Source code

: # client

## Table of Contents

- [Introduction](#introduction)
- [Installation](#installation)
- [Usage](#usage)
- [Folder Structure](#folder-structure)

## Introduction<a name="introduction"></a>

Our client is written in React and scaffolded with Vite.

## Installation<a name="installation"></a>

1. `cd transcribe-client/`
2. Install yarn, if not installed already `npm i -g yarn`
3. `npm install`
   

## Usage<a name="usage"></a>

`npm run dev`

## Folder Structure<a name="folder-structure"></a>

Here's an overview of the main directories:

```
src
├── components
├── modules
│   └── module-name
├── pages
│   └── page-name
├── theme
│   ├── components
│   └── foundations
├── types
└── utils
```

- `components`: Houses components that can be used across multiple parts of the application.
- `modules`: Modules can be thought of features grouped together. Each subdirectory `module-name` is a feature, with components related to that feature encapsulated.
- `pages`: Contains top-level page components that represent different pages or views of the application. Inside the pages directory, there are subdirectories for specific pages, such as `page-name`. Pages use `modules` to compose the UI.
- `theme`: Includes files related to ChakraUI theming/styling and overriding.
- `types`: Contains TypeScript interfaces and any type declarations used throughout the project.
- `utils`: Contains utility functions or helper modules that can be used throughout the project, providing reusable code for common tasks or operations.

* **YOUR GOAL**: Copy exactly, and only, the lines from the line containing "compose the UI." to the end of the listing, with both ends included.

* **THE COMPLETED TASK**:
- `pages`: Contains top-level page components that represent different pages or views of the application. Inside the pages directory, there are subdirectories for specific pages, such as `page-name`. Pages use `modules` to compose the UI.
- `theme`: Includes files related to ChakraUI theming/styling and overriding.
- `types`: Contains TypeScript interfaces and any type declarations used throughout the project.
- `utils`: Contains utility functions or helper modules that can be used throughout the project, providing reusable code for common tasks or operations.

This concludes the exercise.